• [TASK INSTRUCTIONS] Among the entries that follow, find the lines containing the string "using" and copy them.
━━━━━━━━━━━━━━━━━━━━━━━━━━━━━━
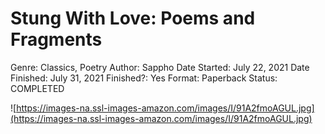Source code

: # Stung With Love: Poems and Fragments

Genre: Classics, Poetry
Author: Sappho
Date Started: July 22, 2021
Date Finished: July 31, 2021
Finished?: Yes
Format: Paperback
Status: COMPLETED

![https://images-na.ssl-images-amazon.com/images/I/91A2fmoAGUL.jpg](https://images-na.ssl-images-amazon.com/images/I/91A2fmoAGUL.jpg)
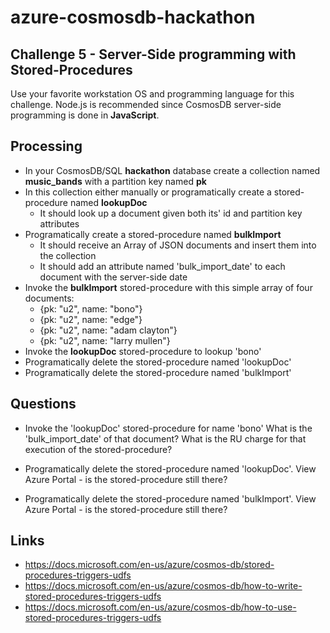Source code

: # azure-cosmosdb-hackathon

## Challenge 5 - Server-Side programming with Stored-Procedures

Use your favorite workstation OS and programming language for this challenge.
Node.js is recommended since CosmosDB server-side programming is done in **JavaScript**.

## Processing

- In your CosmosDB/SQL **hackathon** database create a collection named **music_bands** with a partition key named **pk**
- In this collection either manually or programatically create a stored-procedure named **lookupDoc**
  - It should look up a document given both its' id and partition key attributes
- Programatically create a stored-procedure named **bulkImport**
  - It should receive an Array of JSON documents and insert them into the collection
  - It should add an attribute named 'bulk_import_date' to each document with the server-side date
- Invoke the **bulkImport** stored-procedure with this simple array of four documents:
  - {pk: "u2", name: "bono"}
  - {pk: "u2", name: "edge"}
  - {pk: "u2", name: "adam clayton"}
  - {pk: "u2", name: "larry mullen"} 
- Invoke the **lookupDoc** stored-procedure to lookup 'bono' 
- Programatically delete the stored-procedure named 'lookupDoc'
- Programatically delete the stored-procedure named 'bulkImport'

## Questions

- Invoke the 'lookupDoc' stored-procedure for name 'bono'
  What is the 'bulk_import_date' of that document?
  What is the RU charge for that execution of the stored-procedure?

- Programatically delete the stored-procedure named 'lookupDoc'.
  View Azure Portal - is the stored-procedure still there?

- Programatically delete the stored-procedure named 'bulkImport'.
  View Azure Portal - is the stored-procedure still there?

## Links

- https://docs.microsoft.com/en-us/azure/cosmos-db/stored-procedures-triggers-udfs
- https://docs.microsoft.com/en-us/azure/cosmos-db/how-to-write-stored-procedures-triggers-udfs
- https://docs.microsoft.com/en-us/azure/cosmos-db/how-to-use-stored-procedures-triggers-udfs
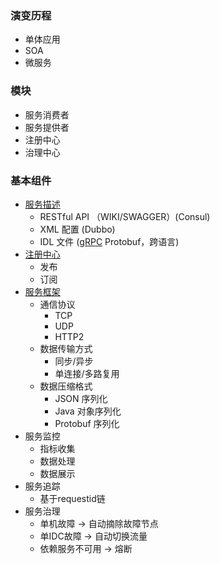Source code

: ### 演变历程

- 单体应用
- SOA
- 微服务 

### 模块

- 服务消费者
- 服务提供者
- 注册中心
- 治理中心



### 基本组件

- [服务描述](./service-describe.md)
  - RESTful API （WIKI/SWAGGER）(Consul)
  - XML 配置 (Dubbo)
  - IDL 文件 ([gRPC](./grpc.md) Protobuf，跨语言)
- [注册中心](./registry-center.md)
  - 发布
  - 订阅
- [服务框架](./grpc.md)
  - 通信协议 
    - TCP
    - UDP
    - HTTP2
  - 数据传输方式
    - 同步/异步
    - 单连接/多路复用
  - 数据压缩格式
    - JSON 序列化
    - Java 对象序列化
    - Protobuf 序列化
- 服务监控
  - 指标收集
  - 数据处理
  - 数据展示
- 服务追踪
  - 基于requestid链
- 服务治理
  - 单机故障 -> 自动摘除故障节点 
  - 单IDC故障 -> 自动切换流量
  - 依赖服务不可用 -> 熔断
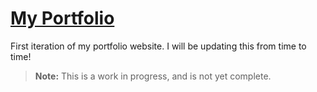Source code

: # [My Portfolio](https://whitigol.me/)

First iteration of my portfolio website. I will be updating this from time to time!

> **Note:** This is a work in progress, and is not yet complete.
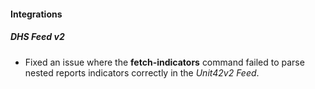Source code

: 
#### Integrations

##### DHS Feed v2

- Fixed an issue where the **fetch-indicators** command failed to parse nested reports indicators correctly in the *Unit42v2 Feed*.

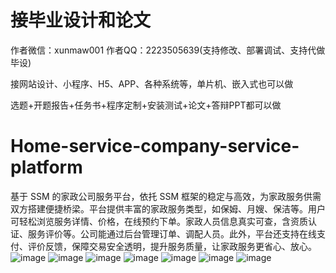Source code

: # 接毕业设计和论文
作者微信：xunmaw001  作者QQ：2223505639(支持修改、部署调试、支持代做毕设)

接网站设计、小程序、H5、APP、各种系统等，单片机、嵌入式也可以做

选题+开题报告+任务书+程序定制+安装测试+论文+答辩PPT都可以做
# Home-service-company-service-platform
基于 SSM 的家政公司服务平台，依托 SSM 框架的稳定与高效，为家政服务供需双方搭建便捷桥梁。平台提供丰富的家政服务类型，如保姆、月嫂、保洁等。用户可轻松浏览服务详情、价格，在线预约下单。家政人员信息真实可查，含资质认证、服务评价等。公司能通过后台管理订单、调配人员。此外，平台还支持在线支付、评价反馈，保障交易安全透明，提升服务质量，让家政服务更省心、放心。 
![image](https://github.com/user-attachments/assets/b8e632c4-320b-4473-aef2-62514c4113ec)
![image](https://github.com/user-attachments/assets/230c8f34-db9a-4af3-9f67-ce86962d2271)
![image](https://github.com/user-attachments/assets/eab4e898-62bf-4b25-82ec-ddce3f78d5f9)
![image](https://github.com/user-attachments/assets/67ce4f0d-f9a8-4169-84ea-8c8018d4a71d)
![image](https://github.com/user-attachments/assets/022c8ea6-ec74-4594-a199-9c2c6c699651)
![image](https://github.com/user-attachments/assets/fbe15fd7-961c-4c1b-809f-d91b5e3d52ba)
![image](https://github.com/user-attachments/assets/ab9dd771-ba6a-457c-81f5-89bb5b52d239)
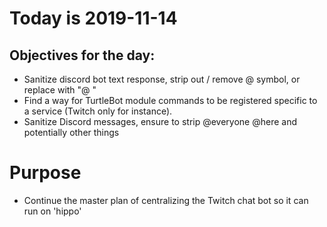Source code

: # Today is 2019-11-14

## Objectives for the day:

- Sanitize discord bot text response, strip out / remove @ symbol, or replace with "@ "
- Find a way for TurtleBot module commands to be registered specific to a service (Twitch only for instance).
- Sanitize Discord messages, ensure to strip @everyone @here and potentially other things


# Purpose

- Continue the master plan of centralizing the Twitch chat bot so it can run on 'hippo'

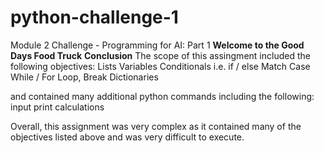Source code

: # python-challenge-1
Module 2 Challenge - Programming for AI: Part 1
**Welcome to the Good Days Food Truck**
**Conclusion**
The scope of this assingment included the following objectives:
Lists 
Variables
Conditionals i.e. if / else
Match Case
While / For Loop, Break
Dictionaries

and contained many additional python commands including the following:
input
print
calculations

Overall, this assignment was very complex as it contained many of the objectives listed above and was very difficult to execute.


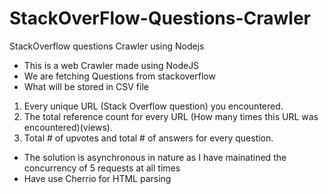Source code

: # StackOverFlow-Questions-Crawler
StackOverflow questions Crawler using Nodejs

* This is a web Crawler made using NodeJS
* We are fetching Questions from stackoverflow 
* What will be stored in CSV file

1. Every unique URL (Stack Overflow question) you encountered.
2. The total reference count for every URL (How many times this URL was encountered)(views).
3. Total # of upvotes and total # of answers for every question.

* The solution is asynchronous in nature as I have mainatined the concurrency of 5 requests at all times
* Have use Cherrio for HTML parsing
━━━━━━━━━━━━━━━━━━━━━━━━━━━━━━
• [TASK RESPONSE]
StackOverflow questions Crawler using Nodejs
* This is a web Crawler made using NodeJS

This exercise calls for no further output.